EXERCISE MATERIALS START

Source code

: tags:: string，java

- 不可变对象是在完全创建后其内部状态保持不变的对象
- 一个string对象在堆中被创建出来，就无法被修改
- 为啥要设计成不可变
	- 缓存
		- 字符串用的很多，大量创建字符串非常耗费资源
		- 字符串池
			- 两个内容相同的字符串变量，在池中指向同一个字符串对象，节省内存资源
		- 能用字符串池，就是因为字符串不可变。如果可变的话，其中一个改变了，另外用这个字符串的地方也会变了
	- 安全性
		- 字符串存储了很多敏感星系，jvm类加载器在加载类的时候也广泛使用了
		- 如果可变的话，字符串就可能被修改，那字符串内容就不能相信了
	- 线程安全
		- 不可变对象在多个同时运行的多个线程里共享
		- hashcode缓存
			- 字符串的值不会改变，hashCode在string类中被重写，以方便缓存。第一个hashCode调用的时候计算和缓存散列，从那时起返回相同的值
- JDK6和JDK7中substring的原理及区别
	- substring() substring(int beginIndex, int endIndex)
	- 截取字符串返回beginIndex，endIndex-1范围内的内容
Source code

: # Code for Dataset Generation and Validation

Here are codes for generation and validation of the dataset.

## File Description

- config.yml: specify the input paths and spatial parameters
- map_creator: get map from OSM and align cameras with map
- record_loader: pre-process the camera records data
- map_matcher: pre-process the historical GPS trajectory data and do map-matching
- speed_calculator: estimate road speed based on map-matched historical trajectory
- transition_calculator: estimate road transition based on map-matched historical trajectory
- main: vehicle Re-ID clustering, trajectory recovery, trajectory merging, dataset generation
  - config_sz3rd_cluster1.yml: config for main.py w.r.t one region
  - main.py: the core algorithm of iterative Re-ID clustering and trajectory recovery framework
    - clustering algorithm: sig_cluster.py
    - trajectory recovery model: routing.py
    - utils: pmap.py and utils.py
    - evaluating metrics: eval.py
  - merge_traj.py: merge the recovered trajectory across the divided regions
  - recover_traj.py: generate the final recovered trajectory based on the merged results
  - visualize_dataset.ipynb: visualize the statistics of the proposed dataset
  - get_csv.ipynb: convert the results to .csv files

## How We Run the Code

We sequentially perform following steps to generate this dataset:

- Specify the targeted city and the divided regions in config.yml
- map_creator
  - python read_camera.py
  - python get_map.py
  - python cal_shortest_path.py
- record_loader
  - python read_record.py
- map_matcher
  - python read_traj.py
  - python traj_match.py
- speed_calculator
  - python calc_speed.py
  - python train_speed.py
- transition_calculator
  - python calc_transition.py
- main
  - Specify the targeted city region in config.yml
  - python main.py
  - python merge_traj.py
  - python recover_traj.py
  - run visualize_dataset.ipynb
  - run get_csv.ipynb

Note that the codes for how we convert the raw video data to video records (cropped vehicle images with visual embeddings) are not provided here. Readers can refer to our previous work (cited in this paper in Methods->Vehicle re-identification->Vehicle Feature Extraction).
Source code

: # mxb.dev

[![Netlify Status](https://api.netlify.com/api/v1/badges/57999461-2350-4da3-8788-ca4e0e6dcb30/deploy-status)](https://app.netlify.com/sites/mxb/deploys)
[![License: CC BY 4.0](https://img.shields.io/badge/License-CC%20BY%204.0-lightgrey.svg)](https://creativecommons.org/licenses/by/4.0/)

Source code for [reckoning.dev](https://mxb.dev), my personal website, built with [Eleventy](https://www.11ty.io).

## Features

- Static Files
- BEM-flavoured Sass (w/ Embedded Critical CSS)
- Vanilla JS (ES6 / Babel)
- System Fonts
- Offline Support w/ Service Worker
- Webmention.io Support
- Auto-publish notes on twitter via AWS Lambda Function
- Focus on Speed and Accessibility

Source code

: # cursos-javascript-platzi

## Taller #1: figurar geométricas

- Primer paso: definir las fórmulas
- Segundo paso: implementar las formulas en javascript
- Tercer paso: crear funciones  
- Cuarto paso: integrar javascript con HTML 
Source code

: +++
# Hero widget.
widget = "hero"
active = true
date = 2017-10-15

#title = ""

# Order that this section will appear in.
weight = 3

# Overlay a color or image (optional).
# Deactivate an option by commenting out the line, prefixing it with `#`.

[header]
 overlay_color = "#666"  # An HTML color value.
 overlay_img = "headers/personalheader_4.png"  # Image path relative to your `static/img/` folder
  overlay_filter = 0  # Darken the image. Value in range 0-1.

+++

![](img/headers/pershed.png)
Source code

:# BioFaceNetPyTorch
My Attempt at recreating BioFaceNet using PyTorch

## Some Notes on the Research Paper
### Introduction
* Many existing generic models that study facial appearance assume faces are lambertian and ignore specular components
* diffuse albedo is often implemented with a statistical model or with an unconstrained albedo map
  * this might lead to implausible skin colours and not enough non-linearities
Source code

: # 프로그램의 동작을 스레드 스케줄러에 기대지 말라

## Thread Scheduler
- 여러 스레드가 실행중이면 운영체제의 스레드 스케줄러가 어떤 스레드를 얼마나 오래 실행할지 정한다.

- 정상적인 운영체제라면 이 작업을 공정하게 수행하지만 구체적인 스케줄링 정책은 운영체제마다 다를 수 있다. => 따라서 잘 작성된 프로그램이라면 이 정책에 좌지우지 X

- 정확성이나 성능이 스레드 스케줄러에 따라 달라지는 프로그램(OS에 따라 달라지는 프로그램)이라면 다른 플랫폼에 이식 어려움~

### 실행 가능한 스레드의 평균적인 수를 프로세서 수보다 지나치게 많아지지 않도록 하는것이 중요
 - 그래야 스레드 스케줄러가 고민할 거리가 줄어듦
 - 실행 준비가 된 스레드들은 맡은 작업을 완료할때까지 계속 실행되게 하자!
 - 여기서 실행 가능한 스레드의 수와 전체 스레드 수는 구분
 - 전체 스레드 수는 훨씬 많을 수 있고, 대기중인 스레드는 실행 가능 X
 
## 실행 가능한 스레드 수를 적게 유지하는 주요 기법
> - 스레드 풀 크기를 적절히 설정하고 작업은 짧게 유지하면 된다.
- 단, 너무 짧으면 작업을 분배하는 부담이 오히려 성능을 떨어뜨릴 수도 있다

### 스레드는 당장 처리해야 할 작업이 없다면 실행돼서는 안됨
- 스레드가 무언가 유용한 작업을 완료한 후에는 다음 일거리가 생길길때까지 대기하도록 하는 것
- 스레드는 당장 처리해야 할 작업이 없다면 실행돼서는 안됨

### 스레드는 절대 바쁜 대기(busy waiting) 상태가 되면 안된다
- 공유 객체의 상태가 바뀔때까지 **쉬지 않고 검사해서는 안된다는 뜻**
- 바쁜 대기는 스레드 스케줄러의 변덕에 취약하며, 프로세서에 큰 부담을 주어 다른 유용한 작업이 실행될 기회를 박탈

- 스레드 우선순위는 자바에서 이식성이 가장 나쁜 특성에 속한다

EXERCISE MATERIALS END

* [ACTIVITY] When the line containing "스케줄러에 기대지 말라" is found in the records above, restate it and every later line word for word through the last one, and nothing more.

* [RESULT OF THE EXERCISE]
: # 프로그램의 동작을 스레드 스케줄러에 기대지 말라

## Thread Scheduler
- 여러 스레드가 실행중이면 운영체제의 스레드 스케줄러가 어떤 스레드를 얼마나 오래 실행할지 정한다.

- 정상적인 운영체제라면 이 작업을 공정하게 수행하지만 구체적인 스케줄링 정책은 운영체제마다 다를 수 있다. => 따라서 잘 작성된 프로그램이라면 이 정책에 좌지우지 X

- 정확성이나 성능이 스레드 스케줄러에 따라 달라지는 프로그램(OS에 따라 달라지는 프로그램)이라면 다른 플랫폼에 이식 어려움~

### 실행 가능한 스레드의 평균적인 수를 프로세서 수보다 지나치게 많아지지 않도록 하는것이 중요
 - 그래야 스레드 스케줄러가 고민할 거리가 줄어듦
 - 실행 준비가 된 스레드들은 맡은 작업을 완료할때까지 계속 실행되게 하자!
 - 여기서 실행 가능한 스레드의 수와 전체 스레드 수는 구분
 - 전체 스레드 수는 훨씬 많을 수 있고, 대기중인 스레드는 실행 가능 X
 
## 실행 가능한 스레드 수를 적게 유지하는 주요 기법
> - 스레드 풀 크기를 적절히 설정하고 작업은 짧게 유지하면 된다.
- 단, 너무 짧으면 작업을 분배하는 부담이 오히려 성능을 떨어뜨릴 수도 있다

### 스레드는 당장 처리해야 할 작업이 없다면 실행돼서는 안됨
- 스레드가 무언가 유용한 작업을 완료한 후에는 다음 일거리가 생길길때까지 대기하도록 하는 것
- 스레드는 당장 처리해야 할 작업이 없다면 실행돼서는 안됨

### 스레드는 절대 바쁜 대기(busy waiting) 상태가 되면 안된다
- 공유 객체의 상태가 바뀔때까지 **쉬지 않고 검사해서는 안된다는 뜻**
- 바쁜 대기는 스레드 스케줄러의 변덕에 취약하며, 프로세서에 큰 부담을 주어 다른 유용한 작업이 실행될 기회를 박탈

- 스레드 우선순위는 자바에서 이식성이 가장 나쁜 특성에 속한다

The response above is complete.